In 1987, Cruzan’s parents went to court to order the hospital to remove the feeding tube that was keeping their daughter alive, spurring national debate about how and when families can decide to withdraw nourishment or medical treatment to allow a loved one to die.

After a Missouri trial court backed the Cruzans, the state’s attorney general, acting on behalf of the hospital, appealed to the U.S. Supreme Court. In 1990, the court recognized a constitutional right to forgo life-sustaining treatment when it is clear the patient would have wanted to do so. The feeding tube was removed, and Cruzan died, surrounded by her family.

Spurred by that controversy, then- Sen. John Danforth, R-Missouri, who is also an Episcopal priest, introduced the Patient Self Determination Act, which requires hospitals and medical settings which receive Medicaid or Medicare to give patients written information about advance directives, inform them of their right to refuse medical treatment and assist them in writing a directive if they request it.

The purpose of the law, which was signed by then-President George H.W. Bush and took effect in late 1991, was to restore control to the patient, assuring a match between their preferences and the medical treatment they received.

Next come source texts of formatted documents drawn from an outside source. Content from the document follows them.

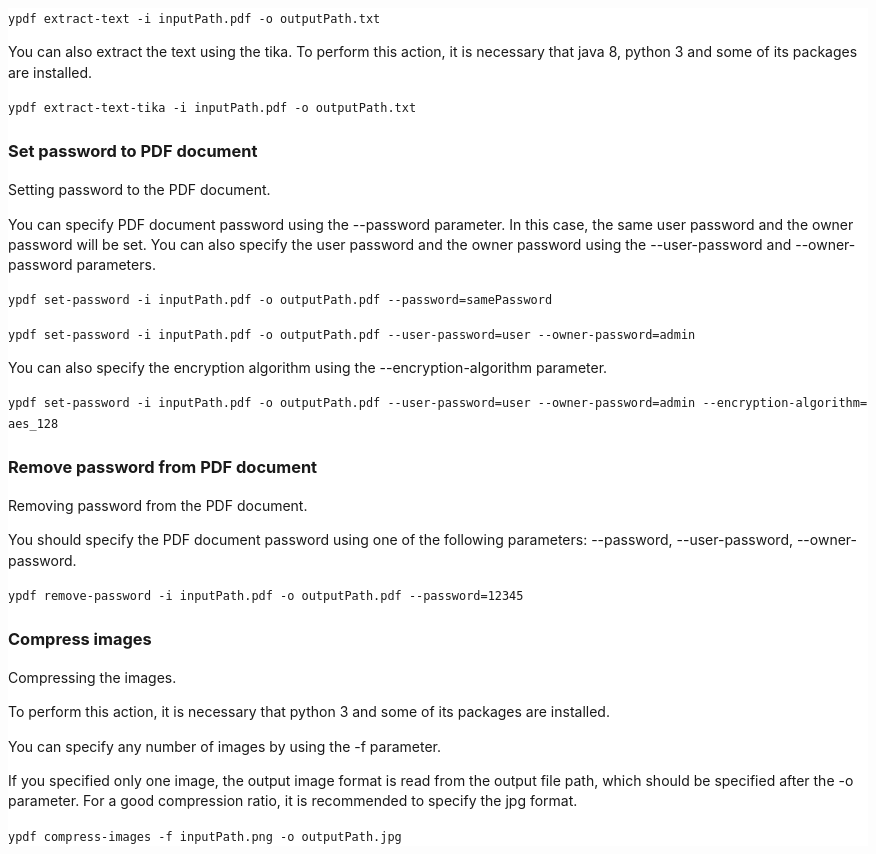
 ```
ypdf extract-text -i inputPath.pdf -o outputPath.txt
```

You can also extract the text using the tika. To perform this action, it is necessary that 
java 8, python 3 and some of its packages are installed.

```
ypdf extract-text-tika -i inputPath.pdf -o outputPath.txt
```

### Set password to PDF document

Setting password to the PDF document.

You can specify PDF document password using the --password parameter. In this case, the same 
user password and the owner password will be set. You can also specify the user password and 
the owner password using the --user-password and --owner-password parameters.

```
ypdf set-password -i inputPath.pdf -o outputPath.pdf --password=samePassword
```

```
ypdf set-password -i inputPath.pdf -o outputPath.pdf --user-password=user --owner-password=admin
```

You can also specify the encryption algorithm using the --encryption-algorithm parameter.

```
ypdf set-password -i inputPath.pdf -o outputPath.pdf --user-password=user --owner-password=admin --encryption-algorithm=aes_128
```

### Remove password from PDF document

Removing password from the PDF document.

You should specify the PDF document password using one of the following parameters: 
--password, --user-password, --owner-password.

```
ypdf remove-password -i inputPath.pdf -o outputPath.pdf --password=12345
```

### Compress images

Compressing the images.

To perform this action, it is necessary that python 3 and some of its packages are installed.

You can specify any number of images by using the -f parameter.

If you specified only one image, the output image format is read from the output file path, 
which should be specified after the -o parameter. For a good compression ratio, it is 
recommended to specify the jpg format.

```
ypdf compress-images -f inputPath.png -o outputPath.jpg
```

“When facing serious illness, people want to know that their goals, values and hopes will be the primary considerations when difficult decisions have to be made and they cannot speak for themselves,” says Diane E. Meier, a geriatrician and director of the Center to Advance Palliative Care. “A considerable body of research supports this. They actually want to talk about their wishes, and the pros and cons of treatment options with their doctors.”

Meier says that patients are often reluctant to raise these issues because they worry about taking too much of their doctors’ time and because the conversations may be difficult. Providers, for their part, face intense time pressure, and operate in a system in which such conversations are not reimbursed or rewarded.

But she says the discussions are integral to good care—and not just ‘end of life’ care.

“In fact, they are quality-of-life conversations that should occur early in the doctor-patient relationship,” she says. “They allow physicians to explore their patients’ values and goals, and help when they face a serious chronic illness—many of whom will live with the illness for years—to remain in control of their lives.”

The Debate
Nearly two decades after the enactment of the Patient Self-Determination Act, advance directives are well-established in state, as well as federal law. What isn’t well-established, however, is the best process to facilitate an individual’s decision-making and to ensure that their wishes are translated into their treatment.

To this day, only a minority of people prepare directives—presumably because of a reluctance to talk to their loved ones about death, or perhaps because their providers haven’t raised the issue with them. And three in five of those who do prepare them do not share them with their providers.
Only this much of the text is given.